Dataset entries:
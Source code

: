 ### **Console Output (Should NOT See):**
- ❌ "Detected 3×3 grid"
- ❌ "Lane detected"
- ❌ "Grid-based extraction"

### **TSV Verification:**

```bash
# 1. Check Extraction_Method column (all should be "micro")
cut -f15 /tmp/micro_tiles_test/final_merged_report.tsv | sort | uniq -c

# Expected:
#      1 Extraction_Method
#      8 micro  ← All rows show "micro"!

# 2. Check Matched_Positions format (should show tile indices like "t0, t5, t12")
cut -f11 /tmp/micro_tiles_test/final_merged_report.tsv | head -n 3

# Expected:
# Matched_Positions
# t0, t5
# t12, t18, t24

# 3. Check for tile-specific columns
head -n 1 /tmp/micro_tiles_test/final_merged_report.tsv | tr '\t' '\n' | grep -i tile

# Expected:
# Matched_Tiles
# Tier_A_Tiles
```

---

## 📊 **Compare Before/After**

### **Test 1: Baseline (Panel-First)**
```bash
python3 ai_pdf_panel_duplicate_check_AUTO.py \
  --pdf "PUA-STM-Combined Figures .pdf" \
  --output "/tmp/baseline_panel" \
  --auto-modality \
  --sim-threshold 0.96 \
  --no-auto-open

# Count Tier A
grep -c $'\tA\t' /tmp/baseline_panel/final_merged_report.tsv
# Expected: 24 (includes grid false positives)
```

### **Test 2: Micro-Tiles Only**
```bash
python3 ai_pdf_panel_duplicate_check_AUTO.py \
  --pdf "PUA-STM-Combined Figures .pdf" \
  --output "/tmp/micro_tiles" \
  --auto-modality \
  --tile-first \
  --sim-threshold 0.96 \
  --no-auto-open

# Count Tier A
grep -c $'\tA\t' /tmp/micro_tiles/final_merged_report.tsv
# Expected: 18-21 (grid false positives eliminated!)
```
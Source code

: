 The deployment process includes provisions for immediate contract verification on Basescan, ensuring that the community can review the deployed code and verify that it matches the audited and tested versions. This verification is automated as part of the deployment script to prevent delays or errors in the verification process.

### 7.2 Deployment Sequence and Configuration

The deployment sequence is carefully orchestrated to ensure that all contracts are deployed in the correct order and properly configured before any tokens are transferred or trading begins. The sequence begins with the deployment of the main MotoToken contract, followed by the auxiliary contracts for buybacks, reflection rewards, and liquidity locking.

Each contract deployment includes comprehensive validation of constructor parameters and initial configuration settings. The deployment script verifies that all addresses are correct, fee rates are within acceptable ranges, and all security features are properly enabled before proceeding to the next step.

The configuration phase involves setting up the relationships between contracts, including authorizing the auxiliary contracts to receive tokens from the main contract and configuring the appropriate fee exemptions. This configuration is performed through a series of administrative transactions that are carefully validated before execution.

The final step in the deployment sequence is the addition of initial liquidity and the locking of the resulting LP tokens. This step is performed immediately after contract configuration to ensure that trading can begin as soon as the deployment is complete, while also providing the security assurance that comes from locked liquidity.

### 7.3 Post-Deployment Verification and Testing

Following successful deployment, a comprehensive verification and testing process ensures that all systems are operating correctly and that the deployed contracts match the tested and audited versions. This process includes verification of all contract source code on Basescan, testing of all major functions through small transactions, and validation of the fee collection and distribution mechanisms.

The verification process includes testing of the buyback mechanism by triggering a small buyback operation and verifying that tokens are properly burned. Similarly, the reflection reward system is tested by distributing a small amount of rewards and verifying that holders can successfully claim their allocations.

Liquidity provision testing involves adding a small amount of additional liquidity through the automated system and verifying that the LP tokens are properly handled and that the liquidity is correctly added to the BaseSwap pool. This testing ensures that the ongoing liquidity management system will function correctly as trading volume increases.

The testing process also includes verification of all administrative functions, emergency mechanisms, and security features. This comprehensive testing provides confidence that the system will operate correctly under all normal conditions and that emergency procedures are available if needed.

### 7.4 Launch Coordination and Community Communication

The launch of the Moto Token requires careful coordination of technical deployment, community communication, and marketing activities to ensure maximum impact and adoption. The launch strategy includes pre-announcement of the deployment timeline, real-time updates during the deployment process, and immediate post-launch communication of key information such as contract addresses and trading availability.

● What you have to do: In the entries above, copy each line that contains the string "carefully".

● Solution:
The deployment sequence is carefully orchestrated to ensure that all contracts are deployed in the correct order and properly configured before any tokens are transferred or trading begins. The sequence begins with the deployment of the main MotoToken contract, followed by the auxiliary contracts for buybacks, reflection rewards, and liquidity locking.
The configuration phase involves setting up the relationships between contracts, including authorizing the auxiliary contracts to receive tokens from the main contract and configuring the appropriate fee exemptions. This configuration is performed through a series of administrative transactions that are carefully validated before execution.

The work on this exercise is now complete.